Can the Pentagon Protect Intellectual Property Rights? The military services will keep struggling with the “interoperability” of their weapon systems unless the Pentagon can figure out how to deal with the intellectual property rights of defense contractors, said Marine Lt. Gen. James Cartwright, Joint Staff director for force structure, resources and assessment.
The Pentagon’s “network-centric” model for future warfare is incompatible with the need for companies to protect their technologies from piracy, Cartwright told a conference of the Institute for Defense and Government Advancement.
The so-called “Napster” debate over the property rights of recording artists is a comparable situation to what the Defense Department faces today, he said. “I am watching very closely the music industry, with great interest.”
The Pentagon ideally would like to tell defense contractors to hand over their applications and algorithms, so the services could employ the same technology Defense Department-wide, Cartwright said. But that is not possible today. “The policy, the law, isn’t quite right yet.”

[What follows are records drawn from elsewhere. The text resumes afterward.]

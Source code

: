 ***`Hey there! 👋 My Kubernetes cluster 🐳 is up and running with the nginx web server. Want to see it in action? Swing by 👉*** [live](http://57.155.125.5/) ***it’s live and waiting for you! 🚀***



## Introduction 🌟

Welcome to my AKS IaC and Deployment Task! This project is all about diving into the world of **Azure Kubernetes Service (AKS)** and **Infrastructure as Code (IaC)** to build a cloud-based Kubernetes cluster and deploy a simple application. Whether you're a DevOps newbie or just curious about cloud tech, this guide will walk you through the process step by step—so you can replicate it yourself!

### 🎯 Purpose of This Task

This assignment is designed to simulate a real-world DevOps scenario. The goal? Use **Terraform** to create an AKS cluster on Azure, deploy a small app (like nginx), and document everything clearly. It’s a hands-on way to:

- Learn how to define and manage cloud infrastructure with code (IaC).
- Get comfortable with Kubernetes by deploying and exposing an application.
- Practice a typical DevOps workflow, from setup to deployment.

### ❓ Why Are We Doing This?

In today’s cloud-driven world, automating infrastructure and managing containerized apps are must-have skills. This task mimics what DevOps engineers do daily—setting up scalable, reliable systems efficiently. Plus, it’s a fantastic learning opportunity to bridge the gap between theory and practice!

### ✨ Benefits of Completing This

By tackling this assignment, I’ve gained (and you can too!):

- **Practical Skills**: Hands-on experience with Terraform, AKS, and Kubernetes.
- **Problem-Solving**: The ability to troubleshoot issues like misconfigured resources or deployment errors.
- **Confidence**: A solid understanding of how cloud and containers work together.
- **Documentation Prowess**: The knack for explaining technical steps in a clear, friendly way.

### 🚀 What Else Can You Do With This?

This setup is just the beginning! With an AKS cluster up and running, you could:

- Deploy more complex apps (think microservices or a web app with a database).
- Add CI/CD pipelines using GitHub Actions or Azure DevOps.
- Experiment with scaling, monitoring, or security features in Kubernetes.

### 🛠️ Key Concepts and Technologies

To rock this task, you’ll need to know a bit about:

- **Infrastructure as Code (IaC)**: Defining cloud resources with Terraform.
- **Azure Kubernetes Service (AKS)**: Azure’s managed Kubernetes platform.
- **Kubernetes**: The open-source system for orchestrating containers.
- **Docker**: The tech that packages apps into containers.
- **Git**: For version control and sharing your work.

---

Ultimately, “I think you have to get at that issue culturally. How do you protect and give value to what industry will provide in this very fuzed environment?”
In years past, he said, the push has been to eliminate military specifications in the development of software. The problem is that, “in the direction we are heading, specs will be minor in comparison to the demands that we will put on systems for interoperability, the demands we will put on industry for interoperability. … It appears that industry is heading in a direction that is going to answer those questions before we have to.”